# Tupolev Tu-22 Blinder



## John P (Sep 1, 1999)

This is the 1/72 Italeri kit, done up in Iraqi markings. I figure they probably weren't the best at keeping their aircraft ship-shape, so I weathered it to _death _- paint chips, pastel streaks, and a sludge wash of black tempera.

I've always loved this jet. I think it's one of the coolest-looking things to ever come out of Russia




























This thing takes up way too much shelf space :lol:


----------



## miniature sun (May 1, 2005)

What can I say John except...WOW...that's an amazing job.
I always think the Blinder looks like something from Thunderbirds or Captain Scarlet...I think it's those engines which look like they were stuck on either side of the tail simply to make it look meaner.


----------



## Just Plain Al (Sep 7, 1999)

Nice build John, I've always liked that plane myself.

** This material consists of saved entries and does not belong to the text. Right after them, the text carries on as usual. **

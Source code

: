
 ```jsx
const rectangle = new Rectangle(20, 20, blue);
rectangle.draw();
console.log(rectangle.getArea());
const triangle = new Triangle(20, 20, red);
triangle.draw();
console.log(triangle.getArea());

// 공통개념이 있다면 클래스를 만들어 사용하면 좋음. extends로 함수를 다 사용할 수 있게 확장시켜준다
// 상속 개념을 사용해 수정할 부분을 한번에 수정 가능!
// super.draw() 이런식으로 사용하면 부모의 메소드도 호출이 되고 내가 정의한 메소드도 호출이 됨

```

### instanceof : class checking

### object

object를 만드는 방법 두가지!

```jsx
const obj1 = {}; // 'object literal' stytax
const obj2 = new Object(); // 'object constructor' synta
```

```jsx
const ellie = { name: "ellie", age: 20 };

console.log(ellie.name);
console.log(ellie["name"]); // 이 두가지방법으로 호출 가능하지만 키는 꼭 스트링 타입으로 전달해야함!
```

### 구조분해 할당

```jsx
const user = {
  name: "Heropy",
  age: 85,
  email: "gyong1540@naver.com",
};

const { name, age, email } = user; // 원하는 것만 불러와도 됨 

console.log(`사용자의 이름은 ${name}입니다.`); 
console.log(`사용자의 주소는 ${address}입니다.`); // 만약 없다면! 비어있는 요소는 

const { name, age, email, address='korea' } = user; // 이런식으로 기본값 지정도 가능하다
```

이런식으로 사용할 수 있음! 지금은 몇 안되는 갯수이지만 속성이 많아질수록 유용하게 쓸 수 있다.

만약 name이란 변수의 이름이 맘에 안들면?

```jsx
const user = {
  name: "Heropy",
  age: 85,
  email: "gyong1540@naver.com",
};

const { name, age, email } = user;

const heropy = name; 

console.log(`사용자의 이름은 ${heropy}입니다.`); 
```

And you're probably spot-on with the weathering.


----------



## Guest (Aug 27, 2007)

Bloody outstanding!!

Top notch weathering on that one John.
(English slang alert!)
That is absolutely and without a doubt the canines' testiculars sir.

Go easy


----------



## John P (Sep 1, 1999)

Tanks, guys 

Did up the page for my website today:
http://www.inpayne.com/models/tu-22-1.html


----------



## ClubTepes (Jul 31, 2002)

Great job.

Yeah, cool plane.


----------



## terryr (Feb 11, 2001)

miniature sun said:


> I always think the Blinder looks like something from Thunderbirds or Captain Scarlet...I think it's those engines which look like they were stuck on either side of the tail simply to make it look meaner.


I was going to say JOE 90. If it didn't really exist I would say nice kitbash.


----------



## buddho (Jul 31, 2005)

Whoa....this is one beautiful looking model, John...wow!


----------



## thegt4master (Mar 17, 2007)

That is one great looking aircraft !


----------